**TASK PROMPT:** In the data below, find every line that has the string "archivo", and copy it.

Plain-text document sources
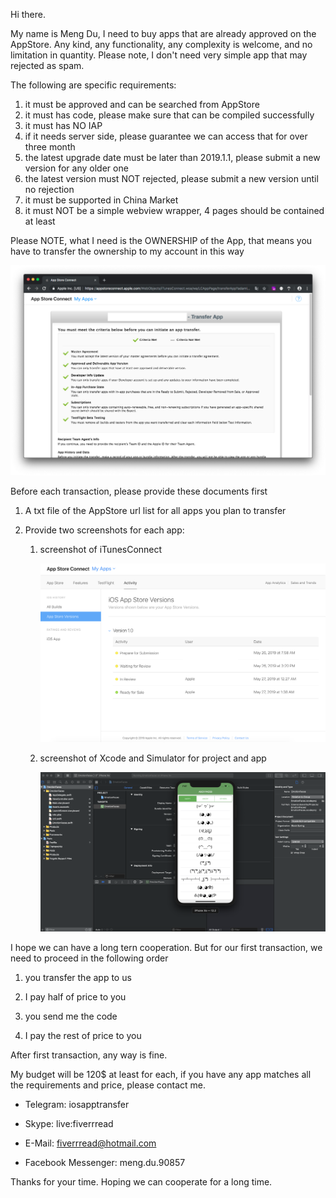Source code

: Hi there.



My name is Meng Du, I need to buy apps that are already approved on the AppStore. Any kind, any functionality, any complexity is welcome, and no limitation in quantity. Please note, I don't need very simple app that may rejected as spam.



 The following are specific requirements:

1. it must be approved and can be searched from AppStore
2. it must has code, please make sure that can be compiled successfully
3. it must has NO IAP
4. if it needs server side, please guarantee we can access that for over three month
5. the latest upgrade date must be later than 2019.1.1, please submit a new version for any older one
6. the latest version must NOT rejected, please submit a new version until no rejection
7. it must be supported in China Market
8. it must NOT be a simple webview wrapper, 4 pages should be contained at least



Please NOTE, what I need is the OWNERSHIP of the App, that means you have to transfer the ownership to my account in this way

![AppStoreTransfer](./img/AppStoreTransfer.png)



 

Before each transaction, please provide these documents first

1. A txt file of the AppStore url list for all apps you plan to transfer

2. Provide two screenshots for each app:
   1. screenshot of iTunesConnect

      ![AppStoreVersions](./img/AppStoreVersions.png)

   2. screenshot of Xcode and Simulator for project and app

      ![Xcode](./img/Xcode.png)



I hope we can have a long tern cooperation. But for our first transaction, we need to proceed in the following order

1. you transfer the app to us

2. I pay half of price to you

3. you send me the code

4. I pay the rest of price to you

After first transaction, any way is fine.

 

My budget will be 120$ at least for each, if you have any app matches all the requirements and price, please contact me.



* Telegram: iosapptransfer

* Skype: live:fiverrread

* E-Mail: fiverrread@hotmail.com

* Facebook Messenger: meng.du.90857 


Thanks for your time. Hoping we can cooperate for a long time.
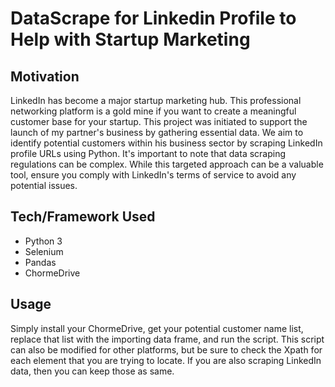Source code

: # DataScrape for Linkedin Profile to Help with Startup Marketing

## Motivation
LinkedIn has become a major startup marketing hub. This professional networking platform is a gold mine if you want to create a meaningful customer base for your startup. This project was initiated to support the launch of my partner's business by gathering essential data.
We aim to identify potential customers within his business sector by scraping LinkedIn profile URLs using Python.
It's important to note that data scraping regulations can be complex. While this targeted approach can be a valuable tool,  ensure you comply with LinkedIn's terms of service to avoid any potential issues.

## Tech/Framework Used
- Python 3
- Selenium
- Pandas
- ChormeDrive
## Usage
Simply install your ChormeDrive, get your potential customer name list, replace that list with the importing data frame, and run the script. This script can also be modified for other platforms, but be sure to check the Xpath for each element that you are trying to locate. If you are also scraping LinkedIn data, then you can keep those as same.
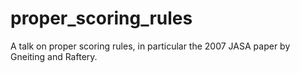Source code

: # proper_scoring_rules
A talk on proper scoring rules, in particular the 2007 JASA paper by Gneiting and Raftery.

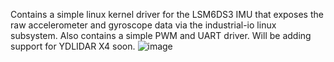 Contains a simple linux kernel driver for the LSM6DS3 IMU that exposes the raw accelerometer and gyroscope data via the industrial-io linux subsystem. Also contains a simple PWM and UART driver. Will be adding support for YDLIDAR X4 soon.
![image](https://github.com/caleb1000/roc-rk3328-cc-kernel-drivers/assets/30327564/56c45700-09f5-40f6-8c67-59cf9ef2eb23)



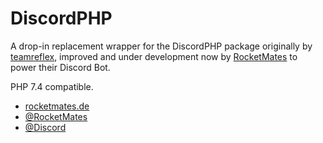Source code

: DiscordPHP
====

A drop-in replacement wrapper for the DiscordPHP package originally by [teamreflex](https://github.com/teamreflex), improved and under development now by [RocketMates](https://github.com/rocketmates) to power their Discord Bot.

PHP 7.4 compatible.

- [rocketmates.de](https://rocketmates.de)
- [@RocketMates](https://twitter.com/RocketMates)
- [@Discord](http://twitter.com/Discord)
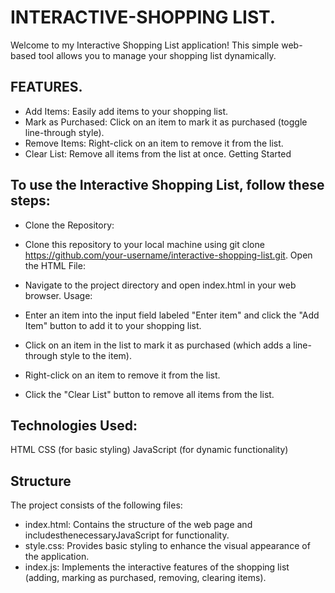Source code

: # INTERACTIVE-SHOPPING LIST.

Welcome to my Interactive Shopping List application! This simple web-based tool allows you to manage your shopping list dynamically.

## FEATURES.
- Add Items: Easily add items to your shopping list.
- Mark as Purchased: Click on an item to mark it as purchased (toggle line-through style).
- Remove Items: Right-click on an item to remove it from the list.
- Clear List: Remove all items from the list at once.
Getting Started
## To use the Interactive Shopping List, follow these steps:

- Clone the Repository:

- Clone this repository to your local machine using git clone https://github.com/your-username/interactive-shopping-list.git.
Open the HTML File:

- Navigate to the project directory and open index.html in your web browser.
Usage:

- Enter an item into the input field labeled "Enter item" and click the "Add Item" button to add it to your shopping list.
- Click on an item in the list to mark it as purchased (which adds a line-through style to the item).
- Right-click on an item to remove it from the list.
- Click the "Clear List" button to remove all items from the list.
## Technologies Used:
HTML
CSS (for basic styling)
JavaScript (for dynamic functionality)
## Structure
The project consists of the following files:

- index.html: Contains the structure of the web page and includesthenecessaryJavaScript for functionality.
- style.css: Provides basic styling to enhance the visual appearance of the application.
- index.js: Implements the interactive features of the shopping list (adding, marking as purchased, removing, clearing items).




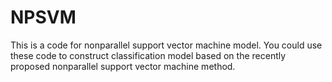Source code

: # NPSVM
This is a code  for nonparallel support vector machine model. You could use these code to construct classification model based on the recently proposed nonparallel support vector machine method.

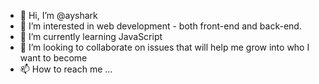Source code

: - 👋 Hi, I’m @ayshark
- 👀 I’m interested in web development - both front-end and back-end.
- 🌱 I’m currently learning JavaScript
- 💞️ I’m looking to collaborate on issues that will help me grow into who I want to become
- 📫 How to reach me ...

<!---
ayshark/ayshark is a ✨ special ✨ repository because its `README.md` (this file) appears on your GitHub profile.
You can click the Preview link to take a look at your changes.
--->
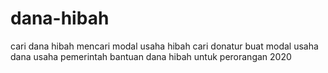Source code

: # dana-hibah
 cari dana hibah  mencari modal usaha hibah  cari donatur buat modal usaha  dana usaha pemerintah  bantuan dana hibah untuk perorangan 2020
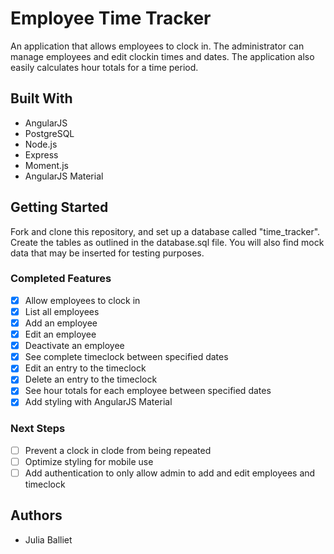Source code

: # Employee Time Tracker

An application that allows employees to clock in. The administrator can manage employees and edit clockin times and dates. The application also easily calculates hour totals for a time period.

## Built With

* AngularJS
* PostgreSQL
* Node.js
* Express
* Moment.js
* AngularJS Material

## Getting Started

Fork and clone this repository, and set up a database called "time_tracker". Create the tables as outlined in the database.sql file. You will also find mock data that may be inserted for testing purposes.

### Completed Features

- [x] Allow employees to clock in
- [x] List all employees
- [x] Add an employee
- [x] Edit an employee
- [x] Deactivate an employee
- [x] See complete timeclock between specified dates
- [x] Edit an entry to the timeclock
- [x] Delete an entry to the timeclock
- [x] See hour totals for each employee between specified dates
- [x] Add styling with AngularJS Material

### Next Steps

- [ ] Prevent a clock in clode from being repeated
- [ ] Optimize styling for mobile use
- [ ] Add authentication to only allow admin to add and edit employees and timeclock

## Authors

* Julia Balliet
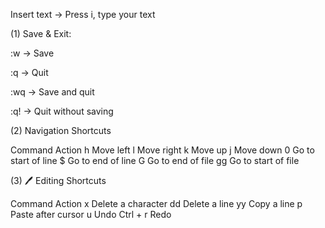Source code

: Insert text → Press i, type your text

(1) Save & Exit:

:w → Save

:q → Quit

:wq → Save and quit

:q! → Quit without saving

(2) Navigation Shortcuts

Command	Action
h	Move left
l	Move right
k	Move up
j	Move down
0	Go to start of line
$	Go to end of line
G	Go to end of file
gg	Go to start of file

(3) 🖊 Editing Shortcuts

Command	Action
x	Delete a character
dd	Delete a line
yy	Copy a line
p	Paste after cursor
u	Undo
Ctrl + r	Redo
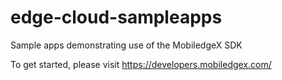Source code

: # edge-cloud-sampleapps
Sample apps demonstrating use of the MobiledgeX SDK


To get started, please visit https://developers.mobiledgex.com/
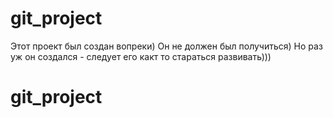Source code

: # git_project
Этот проект был создан вопреки) Он не должен был получиться) Но раз уж он создался - следует его какт то стараться развивать)))
# git_project
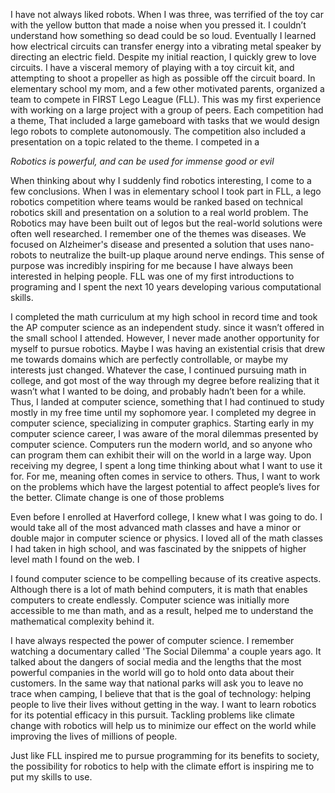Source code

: I have not always liked robots. When I was three, was terrified of the toy car with the yellow button that made a noise when you pressed it. I couldn’t understand how something so dead could be so loud. Eventually I learned how electrical circuits can transfer energy into a vibrating metal speaker by directing an electric field. Despite my initial reaction, I quickly grew to love circuits. I have a visceral memory of playing with a toy circuit kit, and attempting to shoot a propeller as high as possible off the circuit board.
In elementary school my mom, and a few other motivated parents, organized a team to compete in FIRST Lego League (FLL). This was my first experience with working on a large project with a group of peers. Each competition had a theme, That included a large gameboard with tasks that we would design lego robots to complete autonomously. The competition also included a presentation on a topic related to the theme. I competed in a 

*Robotics is powerful, and can be used for immense good or evil*

When thinking about why I suddenly  find robotics interesting, I come to a few conclusions. When I was in elementary school I took part in FLL, a lego robotics competition where teams would be ranked based on technical robotics skill and presentation on a solution to a real world problem. The Robotics may have been built out of legos but the real-world solutions were often well researched. I remember one of the themes was diseases. We focused on Alzheimer's disease and presented a solution that uses nano-robots to neutralize the built-up plaque around nerve endings. This sense of purpose was incredibly inspiring for me because I have always been interested in helping people. FLL was one of my first introductions to programing and I spent the next 10 years developing various computational skills.

I completed the math curriculum at my high school in record time and took the AP computer science as an independent study. since it wasn’t offered in the small school I attended. However, I never made another opportunity for myself to pursue robotics. Maybe I was having an existential crisis that drew me towards domains which are perfectly controllable, or maybe my interests just changed. Whatever the case, I continued pursuing math in college, and got most of the way through my degree before realizing that it wasn’t what I wanted to be doing, and probably hadn’t been for a while. Thus, I landed at computer science, something that I had continued to study mostly in my free time until my sophomore year. I completed my degree in computer science, specializing in computer graphics. Starting early in my computer science career, I was aware of the moral dilemmas presented by computer science. Computers run the modern world, and so anyone who can program them can exhibit their will on the world in a large way. Upon receiving my degree, I spent a long time thinking about what I want to use it for. For me, meaning often comes in service to others. Thus, I want to work on the problems which have the largest potential to affect people’s lives for the better. Climate change is one of those problems

Even before I enrolled at Haverford college, I knew what I was going to do. I would take all of the most advanced math classes and have a minor or double major in computer science or physics. I loved all of the math classes I had taken in high school, and was fascinated by the snippets of higher level math I found on the web. I 

I found computer science to be compelling because of its creative aspects. Although there is a lot of math behind computers, it is math that enables computers to create endlessly. Computer science was initially more accessible to me than math, and as a result, helped me to understand the mathematical complexity behind it. 

I have always respected the power of computer science. I remember watching a documentary called 'The Social Dilemma' a couple years ago. It talked about the dangers of social media and the lengths that the most powerful companies in the world will go to hold onto data about their customers. In the same way that national parks will ask you to leave no trace when camping, I believe that that is the goal of technology: helping people to live their lives without getting in the way. I want to learn robotics for its potential efficacy in this pursuit. Tackling problems like climate change with robotics will help us to minimize our effect on the world while improving the lives of millions of people. 

Just like FLL inspired me to pursue programming for its benefits to society, the possibility for robotics to help with the climate effort is inspiring me to put my skills to use. 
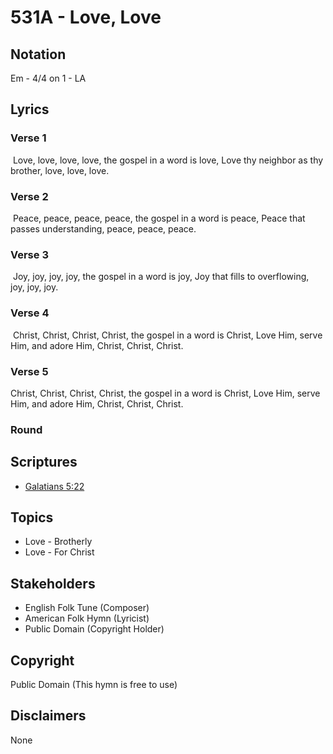 # 531A - Love, Love

## Notation

Em - 4/4 on 1 - LA

## Lyrics

### Verse 1

 Love, love, love, love, the gospel in a word is love, Love thy neighbor as thy brother, love, love, love.

### Verse 2

 Peace, peace, peace, peace, the gospel in a word is peace, Peace that passes understanding, peace, peace, peace.

### Verse 3

 Joy, joy, joy, joy, the gospel in a word is joy, Joy that fills to overflowing, joy, joy, joy. 

### Verse 4

 Christ, Christ, Christ, Christ, the gospel in a word is Christ, Love Him, serve Him, and adore Him, Christ, Christ, Christ. 

### Verse 5

Christ, Christ, Christ, Christ, the gospel in a word is Christ, Love Him, serve Him, and adore Him, Christ, Christ, Christ. 

### Round




## Scriptures

- [Galatians 5:22](https://www.biblegateway.com/passage/?search=Galatians%205%3A22)

## Topics

- Love - Brotherly
- Love - For Christ

## Stakeholders

- English Folk Tune (Composer)
- American Folk Hymn (Lyricist)
- Public Domain (Copyright Holder)

## Copyright

Public Domain
(This hymn is free to use)

## Disclaimers

None

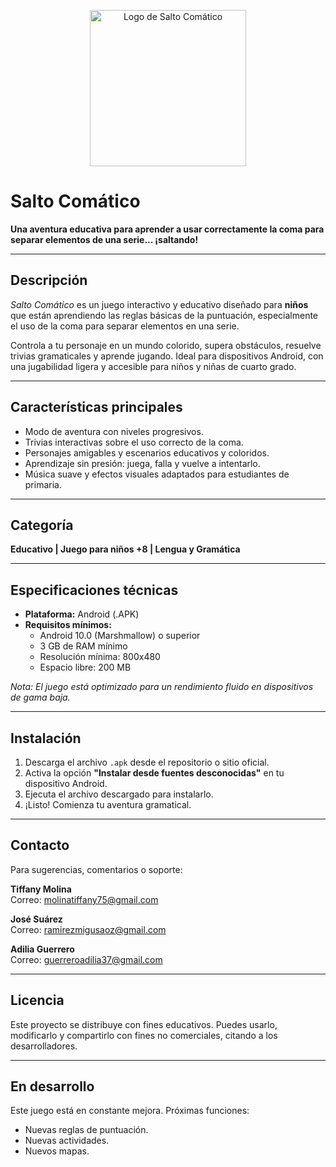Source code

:<p align="center">
  <img src="https://github.com/user-attachments/assets/f21d45f5-c86e-4850-bb92-c734259eae8d" alt="Logo de Salto Comático" width="250"/>
</p>

# Salto Comático

**Una aventura educativa para aprender a usar correctamente la coma para separar elementos de una serie... ¡saltando!**

---

##  Descripción

*Salto Comático* es un juego interactivo y educativo diseñado para **niños** que están aprendiendo las reglas básicas de la puntuación, especialmente el uso de la coma para separar elementos en una serie.

Controla a tu personaje en un mundo colorido, supera obstáculos, resuelve trivias gramaticales y aprende jugando. Ideal para dispositivos Android, con una jugabilidad ligera y accesible para niños y niñas de cuarto grado.

---

##  Características principales

- Modo de aventura con niveles progresivos.
- Trivias interactivas sobre el uso correcto de la coma.
- Personajes amigables y escenarios educativos y coloridos.
- Aprendizaje sin presión: juega, falla y vuelve a intentarlo.
- Música suave y efectos visuales adaptados para estudiantes de primaria.

---

##  Categoría

**Educativo | Juego para niños +8 | Lengua y Gramática**

---

##  Especificaciones técnicas

- **Plataforma:** Android (.APK)
- **Requisitos mínimos:**
  - Android 10.0 (Marshmallow) o superior
  - 3 GB de RAM mínimo
  - Resolución mínima: 800x480
  - Espacio libre: 200 MB

*Nota: El juego está optimizado para un rendimiento fluido en dispositivos de gama baja.*

---

##  Instalación

1. Descarga el archivo `.apk` desde el repositorio o sitio oficial.
2. Activa la opción **"Instalar desde fuentes desconocidas"** en tu dispositivo Android.
3. Ejecuta el archivo descargado para instalarlo.
4. ¡Listo! Comienza tu aventura gramatical.

---

##  Contacto

Para sugerencias, comentarios o soporte:

**Tiffany Molina**  
Correo: molinatiffany75@gmail.com

**José Suárez**  
Correo: ramirezmigusaoz@gmail.com 

**Adilia Guerrero**  
Correo: guerreroadilia37@gmail.com

---

##  Licencia

Este proyecto se distribuye con fines educativos. Puedes usarlo, modificarlo y compartirlo con fines no comerciales, citando a los desarrolladores.

---

##  En desarrollo

Este juego está en constante mejora. Próximas funciones:

- Nuevas reglas de puntuación.
- Nuevas actividades.
- Nuevos mapas.
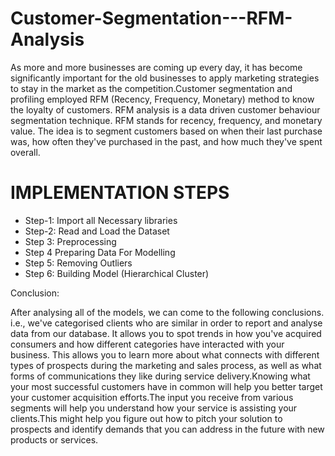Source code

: # Customer-Segmentation---RFM-Analysis
As more and more businesses are coming up every day, it has become significantly important for the old businesses to apply marketing strategies to stay in the market as the competition.Customer segmentation and profiling employed RFM (Recency, Frequency, Monetary) method to know the loyalty of customers. RFM analysis is a data driven customer behaviour segmentation technique. RFM stands for recency, frequency, and monetary value. The idea is to segment customers based on when their last purchase was, how often they've purchased in the past, and how much they've spent overall.

# IMPLEMENTATION STEPS
* Step-1: Import all Necessary libraries
* Step-2: Read and Load the Dataset
* Step 3: Preprocessing
* Step 4 Preparing Data For Modelling
* Step 5: Removing Outliers
* Step 6: Building Model (Hierarchical Cluster)


Conclusion:

After analysing all of the models, we can come to the following conclusions. i.e., we've categorised clients who are similar in order to report and analyse data from our database. It allows you to spot trends in how you've acquired consumers and how different categories have interacted with your business. This allows you to learn more about what connects with different types of prospects during the marketing and sales process, as well as what forms of communications they like during service delivery.Knowing what your most successful customers have in common will help you better target your customer acquisition efforts.The input you receive from various segments will help you understand how your service is assisting your clients.This might help you figure out how to pitch your solution to prospects and identify demands that you can address in the future with new products or services.
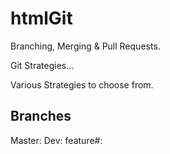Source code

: # htmlGit

Branching, Merging & Pull Requests.

Git Strategies...

Various Strategies to choose from.

## Branches
Master: 
Dev:
feature#: 
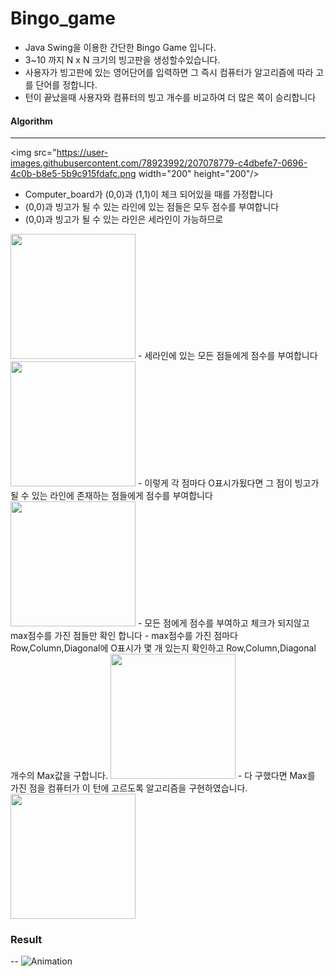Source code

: # Bingo_game


- Java Swing을 이용한 간단한 Bingo Game 입니다.
- 3~10 까지 N x N 크기의 빙고판을 생성할수있습니다.
- 사용자가 빙고판에 있는 영어단어를 입력하면 그 즉시 컴퓨터가 알고리즘에 따라 고를 단어를 정합니다.
- 턴이 끝났을때 사용자와 컴퓨터의 빙고 개수를 비교하여 더 많은 쪽이 승리합니다


<h4>Algorithm</h4>



---



<img src="https://user-images.githubusercontent.com/78923992/207078779-c4dbefe7-0696-4c0b-b8e5-5b9c915fdafc.png  width="200" height="200"/>
- Computer_board가 (0,0)과 (1,1)이 체크 되어있을 때를 가정합니다
- (0,0)과 빙고가 될 수 있는 라인에 있는 점들은 모두 점수를 부여합니다
- (0,0)과 빙고가 될 수 있는 라인은 세라인이 가능하므로




<img src="https://user-images.githubusercontent.com/78923992/207078843-5fd6da05-f122-4ab2-b77e-3442f3ac50e4.png"  width="200" height="200">
- 세라인에 있는 모든 점들에게 점수를 부여합니다




<img src="https://user-images.githubusercontent.com/78923992/207078873-a3db354a-7ebd-4cd5-bb7d-df7792588643.png"  width="200" height="200"/>
- 이렇게 각 점마다 O표시가됬다면 그 점이 빙고가 될 수 있는 라인에 존재하는 점들에게 점수를 부여합니다




<img src="https://user-images.githubusercontent.com/78923992/207078900-267c94af-d557-4ab6-a1b2-c9477228a4c0.png"  width="200" height="200"/>
- 모든 점에게 점수를 부여하고 체크가 되지않고 max점수를 가진 점들만 확인 합니다
- max점수를 가진 점마다 Row,Column,Diagonal에 O표시가 몇 개 있는지 확인하고 Row,Column,Diagonal 개수의 Max값을 구합니다.



<img src="https://user-images.githubusercontent.com/78923992/207078929-8199db8b-e850-41ee-86bd-1af250fe9cfa.png"  width="200" height="200"/>
- 다 구했다면 Max를 가진 점을 컴퓨터가 이 턴에 고르도록 알고리즘을 구현하였습니다.




<img src="https://user-images.githubusercontent.com/78923992/207078958-9dcae318-4040-4bda-ae42-2c3ddc43ce3f.png"  width="200" height="200"/>










<h3>Result</h3>


--
![Animation](https://user-images.githubusercontent.com/78923992/207081789-16ca7bf7-fd45-4f86-9d66-8e0d8293cb51.gif)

**COMPLETED EXERCISE:**
1. Descarga el archivo `.apk` desde el repositorio o sitio oficial.
3. Ejecuta el archivo descargado para instalarlo.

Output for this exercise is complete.